To the former president, Iranian nuclear enrichment was a vital form of protest against American hegemony. By continuing to thumb his nose at Western demands to cease enrichment he was protesting American dominance of foreign affairs.
Prior to ascending to the presidency, Rouhani served as Iran’s chief nuclear negotiator under reformist former President Khatami. During this period Rouhani was able to pull off one of the most significant moments of diplomacy in the Islamic Republic’s nuclear history. While the head nuclear negotiator, Rouhani was able to convince the supreme leader and the president to voluntarily suspend enrichment in an effort to foster goodwill and restart negotiations. Unfortunately, this deal would falter with rejection by the Bush administration and the election of the hardline Ahmadinejad.
Just as above, both Ahmadinejad and Rouhani's relationships with the West are rooted in their differing opinions on compromise.

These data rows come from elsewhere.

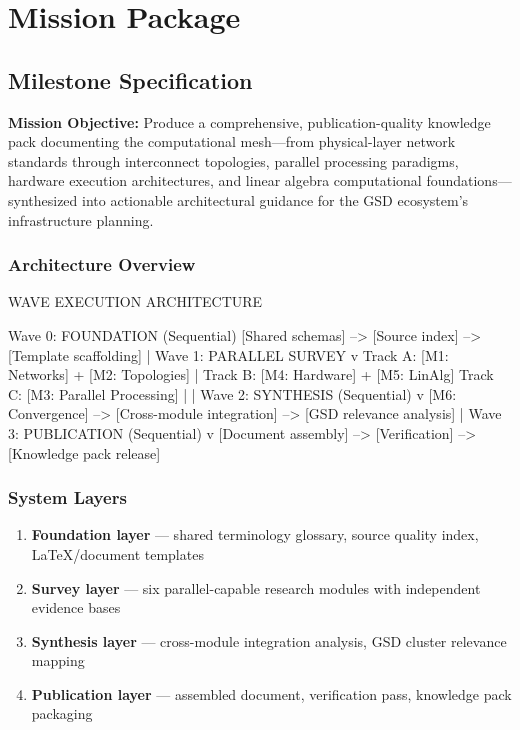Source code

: \documentclass[11pt,letterpaper]{article}
\newcommand{\stageheader}[2]{%
  \noindent\colorbox{#2}{\makebox[\textwidth][l]{%
    \textcolor{white}{\bfseries\sffamily\hspace{6pt}#1\hspace{6pt}}}}%
  \vspace{0.5em}\par%
}
\begin{document}
\newpage

\stageheader{STAGE 3 --- MISSION PACKAGE}{tertiary}

\section{Mission Package}

\subsection{Milestone Specification}

\textbf{Mission Objective:} Produce a comprehensive, publication-quality knowledge pack documenting the computational mesh---from physical-layer network standards through interconnect topologies, parallel processing paradigms, hardware execution architectures, and linear algebra computational foundations---synthesized into actionable architectural guidance for the GSD ecosystem's infrastructure planning.

\subsubsection{Architecture Overview}

\begin{asciibox}
WAVE EXECUTION ARCHITECTURE

Wave 0: FOUNDATION (Sequential)
  [Shared schemas] --> [Source index] --> [Template scaffolding]
                                              |
Wave 1: PARALLEL SURVEY                      v
  Track A: [M1: Networks] + [M2: Topologies]  |  Track B: [M4: Hardware] + [M5: LinAlg]
  Track C: [M3: Parallel Processing]          |
                                              |
Wave 2: SYNTHESIS (Sequential)                v
  [M6: Convergence] --> [Cross-module integration] --> [GSD relevance analysis]
                                              |
Wave 3: PUBLICATION (Sequential)              v
  [Document assembly] --> [Verification] --> [Knowledge pack release]
\end{asciibox}

\subsubsection{System Layers}

\begin{enumerate}[leftmargin=2em]
\item \textbf{Foundation layer} --- shared terminology glossary, source quality index, LaTeX/document templates
\item \textbf{Survey layer} --- six parallel-capable research modules with independent evidence bases
\item \textbf{Synthesis layer} --- cross-module integration analysis, GSD cluster relevance mapping
\item \textbf{Publication layer} --- assembled document, verification pass, knowledge pack packaging
\end{enumerate}
\end{document}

While Ahmadinejad served as one of the world’s great foils to American hegemony, Rouhani has expressed openness to re-opening the lines of communications between the two countries for the first time since 1979.
In 2006 President Ahmadinejad wrote a letter to American President George W. Bush laying out a variety of complaints. This document reads like a laundry list of anti-Western complaints with numerous references to “the Zionists” and the alleged duplicity of American foreign policy. Ahmadinejad spent his entire presidency as just such a foil to American hegemony, supporting and befriending other anti-Western leaders such as Hugo Chavez and Fidel Castro. He also became a voice of outlandish anti-Western claims including accusing the West of creating the HIV virus to infect the developing world and create a market for big pharmaceuticals.
President Rouhani, ever the pragmatist, has in the past few days added to his diplomatic bona fides. After an exchange of letters following his election between him and President Barack Obama, it now seems there is a possibility that the two will meet at next week’s United Nations meetings. This would mark the first face-to-face meeting between Iranian and an American heads of state since the revolution in 1979. The possibility of this historic meeting has come from tremendous public diplomacy between the two presidents as well as Rouhani’s higher capacity for decision-making in Iran, due to his close relationship with the supreme leader.